为什么别人的结果能发高分刊？可能赢在了内参设计：

总蛋白内参：比如检测 p-Akt，必须同时跑 Akt 总蛋白 -- 磷酸化 / 总蛋白的比值变化，才是真正的 "磷酸化水平证据"。

体系内参：Actin 或 GAPDH 是 "重量监督员"，确保每孔上样量一致，不然条带深浅可能只是 "上样误差的障眼法"。

四、WB 操作：磷酸化条带 "显影秘籍"

• 上样与抗体的 "剂量博弈"

磷酸化蛋白含量低？每孔可加到 30-50μg 蛋白（普通 WB 约 20μg），给抗体更多 "捕捉目标" 的机会。

抗体选优选斯达特：斯达特专有兔单B细胞抗体开发平台，重组兔单抗，特意性高，灵敏度高，稳定性强，批间一致性好，是您WB 最佳选择。

• 封闭与孵育的 "温度哲学"

封闭液选 5% BSA（TBST 配制），奶粉可能藏着磷酸酶 "内鬼"；封闭 1 小时刚刚好，太久会 "遮住" 抗原表位。

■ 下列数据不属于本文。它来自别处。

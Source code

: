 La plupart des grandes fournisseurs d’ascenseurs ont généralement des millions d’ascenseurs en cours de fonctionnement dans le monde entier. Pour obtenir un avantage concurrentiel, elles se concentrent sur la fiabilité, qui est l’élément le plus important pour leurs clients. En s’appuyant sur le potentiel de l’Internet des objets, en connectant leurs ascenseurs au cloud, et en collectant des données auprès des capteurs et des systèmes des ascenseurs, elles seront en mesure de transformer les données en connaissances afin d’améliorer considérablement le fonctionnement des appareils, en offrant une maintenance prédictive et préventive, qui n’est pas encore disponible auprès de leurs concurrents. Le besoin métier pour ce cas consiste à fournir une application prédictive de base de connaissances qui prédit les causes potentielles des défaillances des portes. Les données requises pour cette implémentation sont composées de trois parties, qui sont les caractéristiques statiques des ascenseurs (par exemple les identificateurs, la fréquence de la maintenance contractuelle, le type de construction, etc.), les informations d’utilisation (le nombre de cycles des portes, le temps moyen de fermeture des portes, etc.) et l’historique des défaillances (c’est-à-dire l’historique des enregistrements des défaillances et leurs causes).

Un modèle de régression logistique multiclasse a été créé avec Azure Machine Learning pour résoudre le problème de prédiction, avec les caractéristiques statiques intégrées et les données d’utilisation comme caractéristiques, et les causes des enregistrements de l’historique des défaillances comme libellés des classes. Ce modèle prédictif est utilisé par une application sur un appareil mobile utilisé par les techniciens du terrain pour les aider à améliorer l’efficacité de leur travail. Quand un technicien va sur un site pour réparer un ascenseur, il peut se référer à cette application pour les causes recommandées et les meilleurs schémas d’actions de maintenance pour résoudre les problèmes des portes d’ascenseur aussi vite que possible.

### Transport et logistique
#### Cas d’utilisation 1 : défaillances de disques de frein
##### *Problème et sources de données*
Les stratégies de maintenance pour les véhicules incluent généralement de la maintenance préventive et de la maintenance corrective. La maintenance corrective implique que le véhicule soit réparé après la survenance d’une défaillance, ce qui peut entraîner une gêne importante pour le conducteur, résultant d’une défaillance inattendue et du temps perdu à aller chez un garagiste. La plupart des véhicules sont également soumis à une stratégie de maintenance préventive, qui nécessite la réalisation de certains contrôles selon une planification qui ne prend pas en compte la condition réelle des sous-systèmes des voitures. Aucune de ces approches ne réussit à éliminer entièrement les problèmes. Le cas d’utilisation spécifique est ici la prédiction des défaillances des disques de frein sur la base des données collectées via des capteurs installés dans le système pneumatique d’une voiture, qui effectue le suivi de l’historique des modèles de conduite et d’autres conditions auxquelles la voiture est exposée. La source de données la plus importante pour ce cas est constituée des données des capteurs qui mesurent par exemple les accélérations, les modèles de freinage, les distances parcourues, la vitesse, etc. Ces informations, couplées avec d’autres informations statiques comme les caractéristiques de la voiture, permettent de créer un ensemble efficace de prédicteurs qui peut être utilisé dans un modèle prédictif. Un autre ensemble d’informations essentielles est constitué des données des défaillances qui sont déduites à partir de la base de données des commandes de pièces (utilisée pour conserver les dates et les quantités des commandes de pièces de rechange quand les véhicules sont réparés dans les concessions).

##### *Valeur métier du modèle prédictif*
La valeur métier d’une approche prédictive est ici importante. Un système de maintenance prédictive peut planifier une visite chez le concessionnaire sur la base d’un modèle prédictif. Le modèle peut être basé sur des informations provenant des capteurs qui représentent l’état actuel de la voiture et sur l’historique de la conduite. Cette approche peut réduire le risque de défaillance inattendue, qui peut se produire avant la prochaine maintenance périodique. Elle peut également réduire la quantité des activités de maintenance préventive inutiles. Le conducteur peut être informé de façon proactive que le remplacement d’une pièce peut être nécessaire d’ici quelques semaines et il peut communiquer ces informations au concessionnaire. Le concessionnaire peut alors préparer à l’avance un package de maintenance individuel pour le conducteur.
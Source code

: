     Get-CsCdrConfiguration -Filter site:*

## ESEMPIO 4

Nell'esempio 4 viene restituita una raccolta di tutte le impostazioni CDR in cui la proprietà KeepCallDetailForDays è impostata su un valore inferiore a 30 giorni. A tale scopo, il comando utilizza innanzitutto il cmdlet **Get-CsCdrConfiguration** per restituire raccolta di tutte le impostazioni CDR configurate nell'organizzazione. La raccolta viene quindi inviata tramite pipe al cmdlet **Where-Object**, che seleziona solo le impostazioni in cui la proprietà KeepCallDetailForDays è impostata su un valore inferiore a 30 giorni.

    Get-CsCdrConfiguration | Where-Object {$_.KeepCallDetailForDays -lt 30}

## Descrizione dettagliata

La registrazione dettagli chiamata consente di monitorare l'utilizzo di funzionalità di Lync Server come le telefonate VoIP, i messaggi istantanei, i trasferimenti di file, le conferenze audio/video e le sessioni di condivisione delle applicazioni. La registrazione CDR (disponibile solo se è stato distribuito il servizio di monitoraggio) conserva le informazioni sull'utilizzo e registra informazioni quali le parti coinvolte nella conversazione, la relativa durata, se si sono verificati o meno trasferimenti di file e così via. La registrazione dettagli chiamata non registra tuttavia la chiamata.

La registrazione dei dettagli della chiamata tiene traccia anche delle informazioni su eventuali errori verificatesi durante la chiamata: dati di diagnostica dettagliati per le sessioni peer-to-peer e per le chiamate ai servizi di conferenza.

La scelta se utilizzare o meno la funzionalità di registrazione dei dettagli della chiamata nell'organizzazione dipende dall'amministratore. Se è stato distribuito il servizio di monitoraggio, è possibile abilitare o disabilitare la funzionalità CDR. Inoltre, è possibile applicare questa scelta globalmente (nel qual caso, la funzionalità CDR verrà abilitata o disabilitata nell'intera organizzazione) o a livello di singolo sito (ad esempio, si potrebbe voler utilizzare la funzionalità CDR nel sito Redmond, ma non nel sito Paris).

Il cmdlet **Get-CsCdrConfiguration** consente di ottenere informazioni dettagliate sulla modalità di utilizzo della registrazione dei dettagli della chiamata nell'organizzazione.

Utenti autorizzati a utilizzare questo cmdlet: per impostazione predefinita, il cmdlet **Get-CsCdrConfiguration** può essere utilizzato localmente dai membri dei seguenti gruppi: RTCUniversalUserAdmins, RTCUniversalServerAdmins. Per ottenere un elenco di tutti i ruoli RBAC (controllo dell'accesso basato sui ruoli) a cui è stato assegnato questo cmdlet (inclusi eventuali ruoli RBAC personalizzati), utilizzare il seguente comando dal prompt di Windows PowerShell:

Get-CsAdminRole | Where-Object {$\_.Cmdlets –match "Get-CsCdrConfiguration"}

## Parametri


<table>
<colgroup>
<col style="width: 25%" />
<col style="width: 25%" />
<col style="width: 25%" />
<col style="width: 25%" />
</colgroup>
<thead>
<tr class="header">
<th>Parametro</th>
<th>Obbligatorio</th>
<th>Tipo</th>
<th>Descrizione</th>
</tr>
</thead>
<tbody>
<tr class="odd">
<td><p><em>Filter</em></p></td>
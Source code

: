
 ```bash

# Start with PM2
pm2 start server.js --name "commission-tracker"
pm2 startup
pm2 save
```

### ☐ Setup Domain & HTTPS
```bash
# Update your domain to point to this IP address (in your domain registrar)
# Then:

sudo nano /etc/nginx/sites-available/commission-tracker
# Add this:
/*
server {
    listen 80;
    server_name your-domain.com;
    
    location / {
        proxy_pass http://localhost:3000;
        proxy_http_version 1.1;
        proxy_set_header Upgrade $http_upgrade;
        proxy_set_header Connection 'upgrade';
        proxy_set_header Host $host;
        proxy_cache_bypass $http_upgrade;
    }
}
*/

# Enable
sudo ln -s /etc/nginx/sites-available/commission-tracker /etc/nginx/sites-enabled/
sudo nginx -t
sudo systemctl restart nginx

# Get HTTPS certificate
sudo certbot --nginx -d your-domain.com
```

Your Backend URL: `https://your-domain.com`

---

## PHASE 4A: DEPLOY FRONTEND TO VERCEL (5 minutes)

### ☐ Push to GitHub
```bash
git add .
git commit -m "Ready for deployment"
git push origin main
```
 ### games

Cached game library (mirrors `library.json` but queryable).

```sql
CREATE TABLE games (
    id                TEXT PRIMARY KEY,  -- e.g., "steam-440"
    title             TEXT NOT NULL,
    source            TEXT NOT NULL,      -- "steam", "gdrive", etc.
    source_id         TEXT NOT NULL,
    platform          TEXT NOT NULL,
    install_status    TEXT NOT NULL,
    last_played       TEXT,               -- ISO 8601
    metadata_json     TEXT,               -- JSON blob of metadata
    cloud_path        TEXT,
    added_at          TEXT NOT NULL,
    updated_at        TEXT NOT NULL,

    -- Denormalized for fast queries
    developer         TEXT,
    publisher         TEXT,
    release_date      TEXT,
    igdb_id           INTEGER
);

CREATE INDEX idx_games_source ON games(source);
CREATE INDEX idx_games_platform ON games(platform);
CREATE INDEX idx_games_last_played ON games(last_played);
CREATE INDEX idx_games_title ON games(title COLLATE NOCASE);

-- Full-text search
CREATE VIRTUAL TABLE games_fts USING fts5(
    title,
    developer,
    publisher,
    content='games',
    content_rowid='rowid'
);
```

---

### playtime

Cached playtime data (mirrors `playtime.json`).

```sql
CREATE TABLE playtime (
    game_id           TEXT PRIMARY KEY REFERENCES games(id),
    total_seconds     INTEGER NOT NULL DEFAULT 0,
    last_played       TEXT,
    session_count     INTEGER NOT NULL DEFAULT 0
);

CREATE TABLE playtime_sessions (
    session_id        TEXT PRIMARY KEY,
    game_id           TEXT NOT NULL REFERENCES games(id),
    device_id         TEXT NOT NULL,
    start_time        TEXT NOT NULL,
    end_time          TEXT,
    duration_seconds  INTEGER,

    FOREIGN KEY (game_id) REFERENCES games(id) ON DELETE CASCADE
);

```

4℃孵育过夜是 "黄金操作"：低温让蛋白稳稳 "粘" 在膜上，避免高温导致的抗原脱落（PVDF 膜的物理吸附特性了解一下）。

• 洗膜的 "温柔艺术"

摇床转速别太猛，洗涤时间别太长 -- 磷酸化蛋白本就 "脆弱"，过度冲洗会让它们 "离家出走"。